→ **Working data**:
☆ ☆ ☆
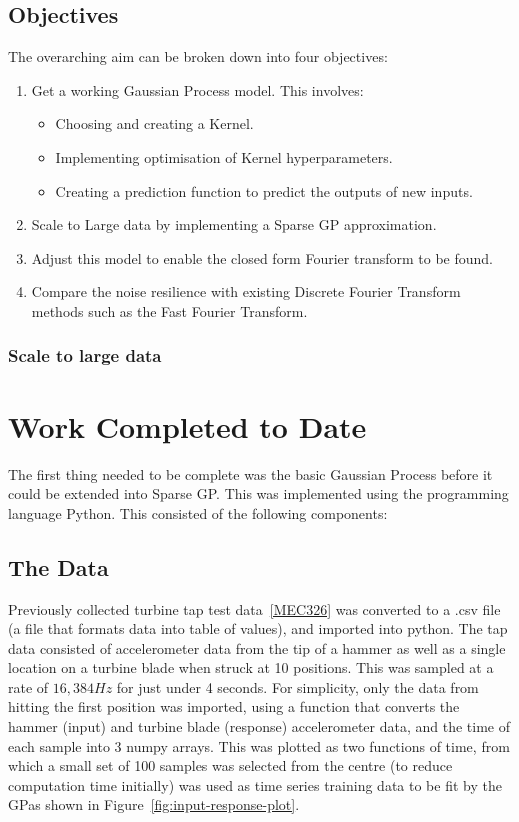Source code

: \documentclass[12pt]{article}
\begin{document}
    \subsection{Objectives}
    The overarching aim can be broken down into four objectives:
        \begin{enumerate}
            \item Get a working Gaussian Process model.
            This involves:
                \begin{itemize}
                    \item Choosing and creating a Kernel.
                    \item Implementing optimisation of Kernel hyperparameters. \label{item:nll}
                    \item Creating a prediction function to predict the outputs of new inputs. \label{item:predict}
                \end{itemize}
            \item Scale to Large data by implementing a Sparse GP approximation.
            \item Adjust this model to enable the closed form Fourier transform to be found.
            \item Compare the noise resilience with existing Discrete Fourier Transform methods such as the Fast Fourier Transform.
        \end{enumerate}

    \subsubsection{Scale to large data}

    \section{Work Completed to Date}
    The first thing needed to be complete was the basic Gaussian Process before it could be extended into Sparse GP\@.
    This was implemented using the programming language Python.
    This consisted of the following components:
    \subsection{The Data}
    Previously collected turbine tap test data~\ref{MEC326} was converted to a .csv file (a file that formats data into table of values), and imported into python.
    The tap data consisted of accelerometer data from the tip of a hammer as well as a single location on a turbine blade when struck at 10 positions.
    This was sampled at a rate of $16,384 Hz$ for just under 4 seconds.
    For simplicity, only the data from hitting the first position was imported, using a function that converts the hammer (input) and turbine blade (response) accelerometer data, and the time of each sample into 3 numpy arrays.
    This was plotted as two functions of time, from which a small set of 100 samples was selected from the centre (to reduce computation time initially) was used as time series training data to be fit by the GP\@ as shown in Figure~\ref{fig:input-response-plot}.
\end{document}
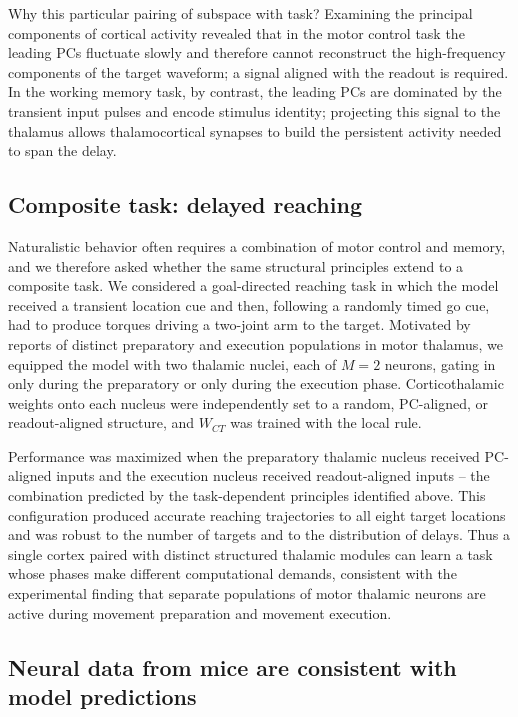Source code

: \documentclass[11pt]{article}
\begin{document}
Why this particular pairing of subspace with task? Examining the
principal components of cortical activity revealed that in the motor
control task the leading PCs fluctuate slowly and therefore cannot
reconstruct the high-frequency components of the target waveform; a
signal aligned with the readout is required. In the working memory
task, by contrast, the leading PCs are dominated by the transient
input pulses and encode stimulus identity; projecting this signal to
the thalamus allows thalamocortical synapses to build the persistent
activity needed to span the delay.

\subsection{Composite task: delayed reaching}

Naturalistic behavior often requires a combination of motor control
and memory, and we therefore asked whether the same structural
principles extend to a composite task. We considered a goal-directed
reaching task in which the model received a transient location cue and
then, following a randomly timed go cue, had to produce torques
driving a two-joint arm to the target. Motivated by reports of
distinct preparatory and execution populations in motor thalamus, we
equipped the model with two thalamic nuclei, each of $M = 2$ neurons,
gating in only during the preparatory or only during the execution
phase. Corticothalamic weights onto each nucleus were independently
set to a random, PC-aligned, or readout-aligned structure, and
$W_{CT}$ was trained with the local rule.

Performance was maximized when the preparatory thalamic nucleus
received PC-aligned inputs and the execution nucleus received
readout-aligned inputs -- the combination predicted by the
task-dependent principles identified above. This configuration
produced accurate reaching trajectories to all eight target locations
and was robust to the number of targets and to the distribution of
delays. Thus a single cortex paired with distinct structured thalamic
modules can learn a task whose phases make different computational
demands, consistent with the experimental finding that separate
populations of motor thalamic neurons are active during movement
preparation and movement execution.

\subsection{Neural data from mice are consistent with model predictions}
\end{document}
☆ ☆ ☆
→ **Description of the task**:
Without the pictures, transcribe the listing exactly as it stands.

→ **Response to the exercise**:
Source code

: \documentclass[12pt]{article}
\begin{document}
    \subsection{Objectives}
    The overarching aim can be broken down into four objectives:
        \begin{enumerate}
            \item Get a working Gaussian Process model.
            This involves:
                \begin{itemize}
                    \item Choosing and creating a Kernel.
                    \item Implementing optimisation of Kernel hyperparameters. \label{item:nll}
                    \item Creating a prediction function to predict the outputs of new inputs. \label{item:predict}
                \end{itemize}
            \item Scale to Large data by implementing a Sparse GP approximation.
            \item Adjust this model to enable the closed form Fourier transform to be found.
            \item Compare the noise resilience with existing Discrete Fourier Transform methods such as the Fast Fourier Transform.
        \end{enumerate}

    \subsubsection{Scale to large data}

    \section{Work Completed to Date}
    The first thing needed to be complete was the basic Gaussian Process before it could be extended into Sparse GP\@.
    This was implemented using the programming language Python.
    This consisted of the following components:
    \subsection{The Data}
    Previously collected turbine tap test data~\ref{MEC326} was converted to a .csv file (a file that formats data into table of values), and imported into python.
    The tap data consisted of accelerometer data from the tip of a hammer as well as a single location on a turbine blade when struck at 10 positions.
    This was sampled at a rate of $16,384 Hz$ for just under 4 seconds.
    For simplicity, only the data from hitting the first position was imported, using a function that converts the hammer (input) and turbine blade (response) accelerometer data, and the time of each sample into 3 numpy arrays.
    This was plotted as two functions of time, from which a small set of 100 samples was selected from the centre (to reduce computation time initially) was used as time series training data to be fit by the GP\@ as shown in Figure~\ref{fig:input-response-plot}.
\end{document}
Source code

: \documentclass[11pt]{article}
\begin{document}
Why this particular pairing of subspace with task? Examining the
principal components of cortical activity revealed that in the motor
control task the leading PCs fluctuate slowly and therefore cannot
reconstruct the high-frequency components of the target waveform; a
signal aligned with the readout is required. In the working memory
task, by contrast, the leading PCs are dominated by the transient
input pulses and encode stimulus identity; projecting this signal to
the thalamus allows thalamocortical synapses to build the persistent
activity needed to span the delay.

\subsection{Composite task: delayed reaching}

Naturalistic behavior often requires a combination of motor control
and memory, and we therefore asked whether the same structural
principles extend to a composite task. We considered a goal-directed
reaching task in which the model received a transient location cue and
then, following a randomly timed go cue, had to produce torques
driving a two-joint arm to the target. Motivated by reports of
distinct preparatory and execution populations in motor thalamus, we
equipped the model with two thalamic nuclei, each of $M = 2$ neurons,
gating in only during the preparatory or only during the execution
phase. Corticothalamic weights onto each nucleus were independently
set to a random, PC-aligned, or readout-aligned structure, and
$W_{CT}$ was trained with the local rule.

Performance was maximized when the preparatory thalamic nucleus
received PC-aligned inputs and the execution nucleus received
readout-aligned inputs -- the combination predicted by the
task-dependent principles identified above. This configuration
produced accurate reaching trajectories to all eight target locations
and was robust to the number of targets and to the distribution of
delays. Thus a single cortex paired with distinct structured thalamic
modules can learn a task whose phases make different computational
demands, consistent with the experimental finding that separate
populations of motor thalamic neurons are active during movement
preparation and movement execution.

\subsection{Neural data from mice are consistent with model predictions}
\end{document}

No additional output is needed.